**Assignment**
Find the word "words" in the records and copy every line where it occurs.
========
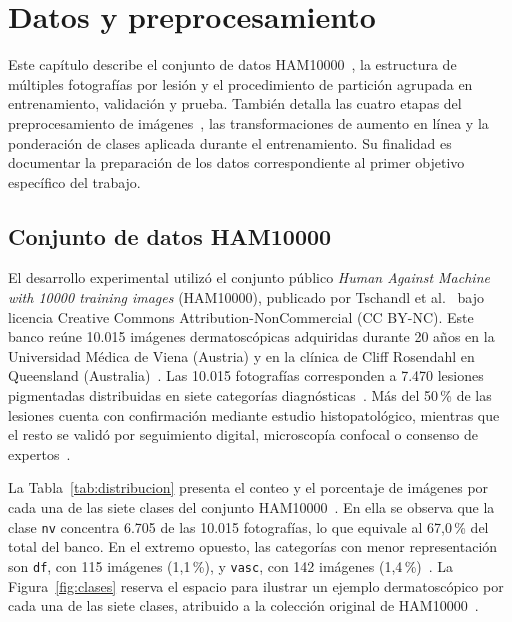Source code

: \chapter{Datos y preprocesamiento}

Este capítulo describe el conjunto de datos HAM10000~\cite{tschandl2018ham10000}, la estructura de múltiples fotografías por lesión y el procedimiento de partición agrupada en entrenamiento, validación y prueba. También detalla las cuatro etapas del preprocesamiento de imágenes~\cite{lee1997dullrazor,telea2004inpainting,zuiderveld1994clahe}, las transformaciones de aumento en línea y la ponderación de clases aplicada durante el entrenamiento. Su finalidad es documentar la preparación de los datos correspondiente al primer objetivo específico del trabajo.

\section{Conjunto de datos HAM10000}

El desarrollo experimental utilizó el conjunto público \textit{Human Against Machine with 10000 training images} (HAM10000), publicado por Tschandl et al.~\cite{tschandl2018ham10000} bajo licencia Creative Commons Attribution-NonCommercial (CC BY-NC). Este banco reúne 10.015 imágenes dermatoscópicas adquiridas durante 20 años en la Universidad Médica de Viena (Austria) y en la clínica de Cliff Rosendahl en Queensland (Australia)~\cite{tschandl2018ham10000}. Las 10.015 fotografías corresponden a 7.470 lesiones pigmentadas distribuidas en siete categorías diagnósticas~\cite{tschandl2018ham10000}. Más del 50\,\% de las lesiones cuenta con confirmación mediante estudio histopatológico, mientras que el resto se validó por seguimiento digital, microscopía confocal o consenso de expertos~\cite{tschandl2018ham10000}.

La Tabla~\ref{tab:distribucion} presenta el conteo y el porcentaje de imágenes por cada una de las siete clases del conjunto HAM10000~\cite{tschandl2018ham10000}. En ella se observa que la clase \texttt{nv} concentra 6.705 de las 10.015 fotografías, lo que equivale al 67,0\,\% del total del banco. En el extremo opuesto, las categorías con menor representación son \texttt{df}, con 115 imágenes (1,1\,\%), y \texttt{vasc}, con 142 imágenes (1,4\,\%)~\cite{tschandl2018ham10000}. La Figura~\ref{fig:clases} reserva el espacio para ilustrar un ejemplo dermatoscópico por cada una de las siete clases, atribuido a la colección original de HAM10000~\cite{tschandl2018ham10000}.

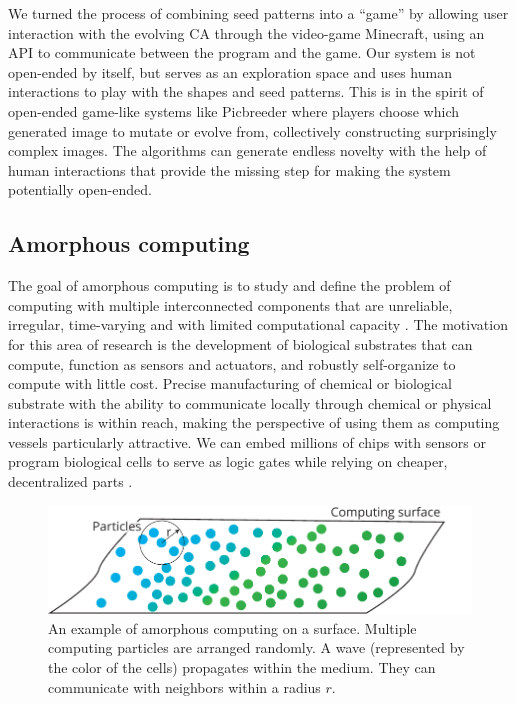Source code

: We turned the process of combining seed patterns into a “game” by allowing user
interaction with the evolving CA through the video-game Minecraft, using an API
to communicate between the program and the game. Our system is not open-ended by
itself, but serves as an exploration space and uses human interactions to play
with the shapes and seed patterns. This is in the spirit of open-ended game-like
systems like Picbreeder \parencite{secretanPicbreederCaseStudy2011,
  woolleyDeleteriousEffectsPriori2011} where players choose which generated
image to mutate or evolve from, collectively constructing surprisingly complex
images. The algorithms can generate endless novelty with the help of human
interactions that provide the missing step for making the system potentially
open-ended.

\subsection{Amorphous computing}
The goal of amorphous computing is to study and define the problem of computing
with multiple interconnected components that are unreliable, irregular,
time-varying and with limited computational capacity
\parencite{abelsonAmorphousComputing2000}. The motivation for this area of
research is the development of biological substrates that can compute, function
as sensors and actuators, and robustly self-organize to compute with little
cost. Precise manufacturing of chemical or biological substrate with the ability
to communicate locally through chemical or physical interactions is within
reach, making the perspective of using them as computing vessels particularly
attractive. We can embed millions of chips with sensors
\parencite{abelsonAmorphousComputing2000} or program biological cells to serve
as logic gates \parencite{weissProgrammingBiologicalCells1998,
  weissVivoDigitalCircuits2002} while relying on cheaper, decentralized parts
\parencite{buteraProgrammingPaintableComputer2002}.

\begin{figure}[htbp]
  \centering
  \includegraphics[width=.8\linewidth]{figures/amorphous_computing}
  \caption{An example of amorphous computing on a surface. Multiple computing
    particles are arranged randomly. A wave (represented by the color of the
    cells) propagates within the medium. They can communicate with neighbors
    within a radius $r$.}
  \label{fig:amorphous_computing}
\end{figure}

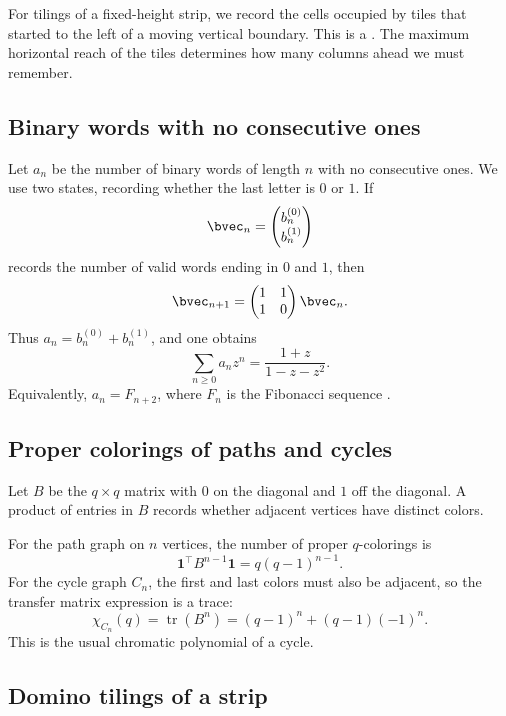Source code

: For tilings of a fixed-height strip, we record the cells occupied by tiles
that started to the left of a moving vertical boundary. This is a
. The maximum horizontal reach of the tiles determines how
many columns ahead we must remember.


\subsection[transferMatrixFibonacciWords]{Binary words with no consecutive ones}

Let $a_n$ be the number of binary words of length $n$ with no consecutive ones.
We use two states, recording whether the last letter is $0$ or $1$.  If
\[
  \bvec_n =
  \begin{pmatrix}
  b_n^{(0)}\\
  b_n^{(1)}
  \end{pmatrix}
\]
records the number of valid words ending in $0$ and $1$, then
\[
  \bvec_{n+1}
  =
  \begin{pmatrix}
  1 & 1\\
  1 & 0
  \end{pmatrix}
  \bvec_n .
\]
Thus $a_n=b_n^{(0)}+b_n^{(1)}$, and one obtains
\[
  \sum_{n\geq 0} a_n z^n
  =
  \frac{1+z}{1-z-z^2}.
\]
Equivalently, $a_n=F_{n+2}$, where $F_n$ is the Fibonacci sequence
.


\subsection[transferMatrixGraphColorings]{Proper colorings of paths and cycles}

Let $B$ be the $q\times q$ matrix with $0$ on the diagonal and $1$ off the
diagonal.  A product of entries in $B$ records whether adjacent vertices have
distinct colors.

For the path graph on $n$ vertices, the number of proper $q$-colorings is
\[
  \mathbf{1}^\top B^{n-1}\mathbf{1}
  =
  q(q-1)^{n-1}.
\]
For the cycle graph $C_n$, the first and last colors must also be adjacent,
so the transfer matrix expression is a trace:
\[
  \chi_{C_n}(q)
  =
  \operatorname{tr}(B^n)
  =
  (q-1)^n + (q-1)(-1)^n .
\]
This is the usual chromatic polynomial of a cycle.


\subsection[transferMatrixDominoTilings]{Domino tilings of a strip}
========
**Exercise response**
\subsection[transferMatrixFibonacciWords]{Binary words with no consecutive ones}
Let $a_n$ be the number of binary words of length $n$ with no consecutive ones.
records the number of valid words ending in $0$ and $1$, then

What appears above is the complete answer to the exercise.